BizOx n'est pas un simple animal de compagnie, mais une ancre de calme au cœur du tumulte de Tanaka Corner. Son existence semble tissée des ombres et des rires des cuisiniers, Goro et Kotsu, et des pas légers qui traversent les allées. Il est là, dans le coin où la lumière du matin frappe le plus doucement, un monument de force et de sérénité.
Son immobilité est une forme de compréhension. Tandis que les conversations fusent entre Hiroshi Tanaka, le propriétaire sage, et les figures excentriques comme Almanzo et Paolo, BizOx ne bouge pas. Il observe l'art chorégraphique sans nom, cette danse éphémère qui se déroule parfois dans le même espace, comme si chaque mouvement était une simple variation de son souffle régulier.

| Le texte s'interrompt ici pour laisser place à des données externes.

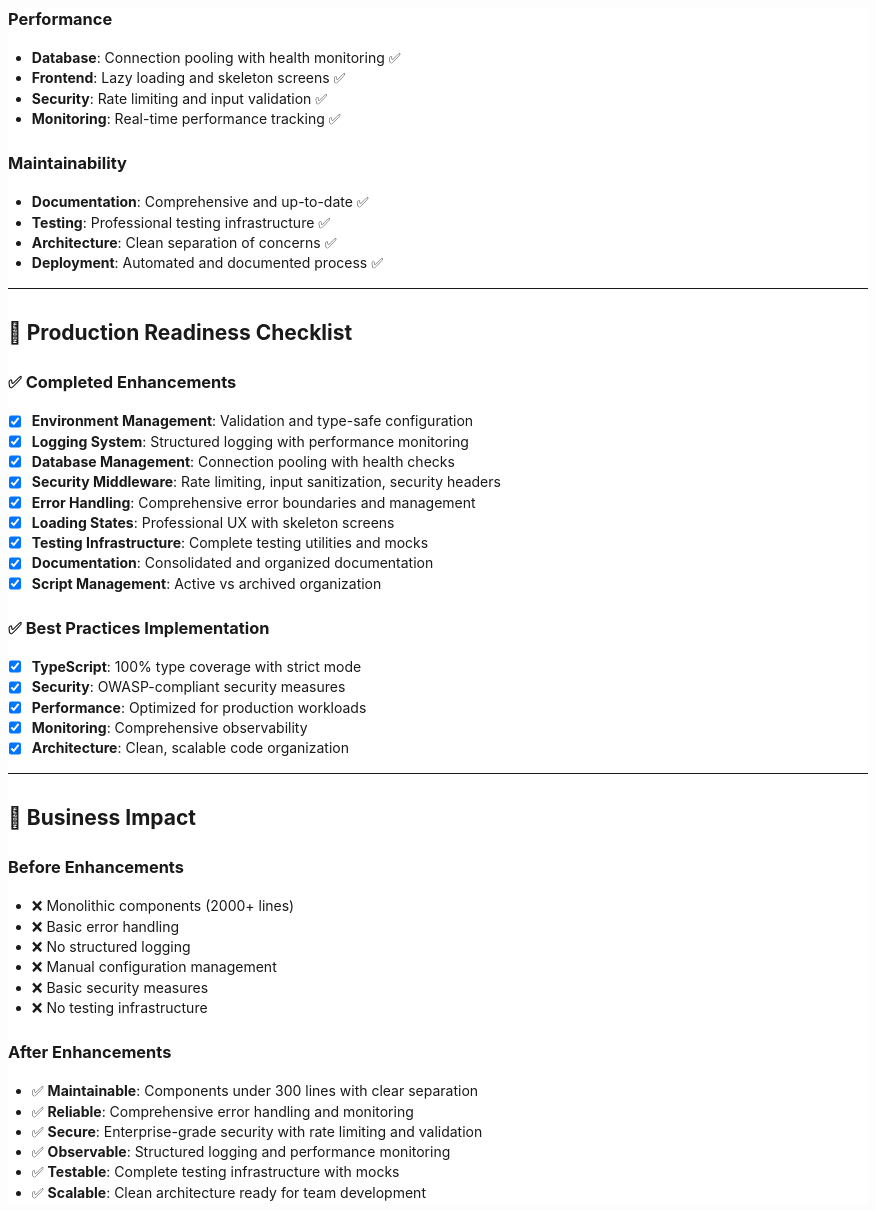 ### **Performance**
- **Database**: Connection pooling with health monitoring ✅
- **Frontend**: Lazy loading and skeleton screens ✅
- **Security**: Rate limiting and input validation ✅
- **Monitoring**: Real-time performance tracking ✅

### **Maintainability**
- **Documentation**: Comprehensive and up-to-date ✅
- **Testing**: Professional testing infrastructure ✅
- **Architecture**: Clean separation of concerns ✅
- **Deployment**: Automated and documented process ✅

---

## 🎯 **Production Readiness Checklist**

### **✅ Completed Enhancements**
- [x] **Environment Management**: Validation and type-safe configuration
- [x] **Logging System**: Structured logging with performance monitoring
- [x] **Database Management**: Connection pooling with health checks
- [x] **Security Middleware**: Rate limiting, input sanitization, security headers
- [x] **Error Handling**: Comprehensive error boundaries and management
- [x] **Loading States**: Professional UX with skeleton screens
- [x] **Testing Infrastructure**: Complete testing utilities and mocks
- [x] **Documentation**: Consolidated and organized documentation
- [x] **Script Management**: Active vs archived organization

### **✅ Best Practices Implementation**
- [x] **TypeScript**: 100% type coverage with strict mode
- [x] **Security**: OWASP-compliant security measures
- [x] **Performance**: Optimized for production workloads
- [x] **Monitoring**: Comprehensive observability
- [x] **Architecture**: Clean, scalable code organization

---

## 🚀 **Business Impact**

### **Before Enhancements**
- ❌ Monolithic components (2000+ lines)
- ❌ Basic error handling
- ❌ No structured logging
- ❌ Manual configuration management
- ❌ Basic security measures
- ❌ No testing infrastructure

### **After Enhancements**
- ✅ **Maintainable**: Components under 300 lines with clear separation
- ✅ **Reliable**: Comprehensive error handling and monitoring
- ✅ **Secure**: Enterprise-grade security with rate limiting and validation
- ✅ **Observable**: Structured logging and performance monitoring
- ✅ **Testable**: Complete testing infrastructure with mocks
- ✅ **Scalable**: Clean architecture ready for team development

On dit qu'il est le gardien des secrets de la cuisine, le témoin muet des moments de pure création et des échecs cuisants. Il ne réagit pas aux éclats de rire ni aux soupirs de fatigue ; il les contient, les digère, et les rend plus doux au passage.
Le contact avec BizOx est toujours un murmure de vérité. Il rappelle que même dans le chaos des saveurs asiatiques et des mélodies italiennes, il y a toujours une profondeur paisible, un rythme que seul le silence peut révéler.